4.1 The Road to an Intelligent Enterprise

At the core of all enterprises is their commercial or business architecture. How are they set up to function? How are they designed to operate to maximize value to their stakeholders? How are they set up to compete? How are they designed to ensure responsiveness to the market? These are core questions that an enterprise architecture should revolve around as shown in Figure 4.1.

Diagram has blocks mentioned for internal environment like sales & Mktg, Mfg & Ops, product design & R&D, human resource, for external environment like investors, partners, et cetera.

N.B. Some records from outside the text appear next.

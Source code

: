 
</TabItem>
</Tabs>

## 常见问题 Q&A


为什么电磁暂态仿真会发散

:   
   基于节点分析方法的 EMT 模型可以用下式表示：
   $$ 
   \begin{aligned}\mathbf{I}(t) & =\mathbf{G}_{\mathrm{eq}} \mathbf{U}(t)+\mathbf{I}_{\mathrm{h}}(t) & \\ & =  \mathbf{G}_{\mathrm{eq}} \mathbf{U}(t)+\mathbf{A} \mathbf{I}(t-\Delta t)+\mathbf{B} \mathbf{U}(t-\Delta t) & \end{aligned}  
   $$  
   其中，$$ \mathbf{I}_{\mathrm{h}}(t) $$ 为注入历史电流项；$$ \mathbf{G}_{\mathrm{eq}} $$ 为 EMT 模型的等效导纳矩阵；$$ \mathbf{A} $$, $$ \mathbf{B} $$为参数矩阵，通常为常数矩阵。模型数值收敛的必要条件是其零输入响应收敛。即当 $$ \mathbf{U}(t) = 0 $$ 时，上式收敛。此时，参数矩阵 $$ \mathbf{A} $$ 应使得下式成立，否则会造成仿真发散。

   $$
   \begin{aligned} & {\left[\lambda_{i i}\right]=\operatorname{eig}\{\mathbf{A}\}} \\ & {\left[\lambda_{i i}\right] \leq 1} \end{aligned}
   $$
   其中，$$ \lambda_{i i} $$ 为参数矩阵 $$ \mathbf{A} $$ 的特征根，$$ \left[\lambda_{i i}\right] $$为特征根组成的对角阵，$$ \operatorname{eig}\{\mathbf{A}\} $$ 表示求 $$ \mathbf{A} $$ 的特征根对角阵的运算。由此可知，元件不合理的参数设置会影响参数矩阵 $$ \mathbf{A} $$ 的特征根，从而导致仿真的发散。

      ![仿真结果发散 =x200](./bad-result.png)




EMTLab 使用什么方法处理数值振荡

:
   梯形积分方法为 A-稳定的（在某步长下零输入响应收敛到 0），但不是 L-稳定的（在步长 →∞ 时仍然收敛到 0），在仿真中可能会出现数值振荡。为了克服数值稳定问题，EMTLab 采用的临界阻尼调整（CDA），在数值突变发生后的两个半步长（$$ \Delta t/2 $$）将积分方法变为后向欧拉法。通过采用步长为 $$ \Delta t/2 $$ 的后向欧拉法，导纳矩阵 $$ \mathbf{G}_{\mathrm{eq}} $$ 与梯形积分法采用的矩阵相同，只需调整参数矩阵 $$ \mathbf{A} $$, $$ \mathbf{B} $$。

Figure 4.1 Enterprise environment

Post Adam Smith, enterprise architecture was based on the principle division of labor and centered on specialized functions. Each function was supposed to become highly competent with the dedicated focus and skill of the functional teams and to prevent skill fragmentation in producing the end product at scale. This was an environment where business technology was nonexistent. So, the only way to gain scale was to specialize. Such a view did not fully account for the silos that it would create in an organization and did not have the customer interests fully in sight. As a result there have been many proponents of a business-process centric architecture. Hammer and Champy (1993, 2004) forcefully articulated this position in their groundbreaking work. In the modern era with an increasingly flat world and with a significantly different technology landscape, a process-centric architecture ...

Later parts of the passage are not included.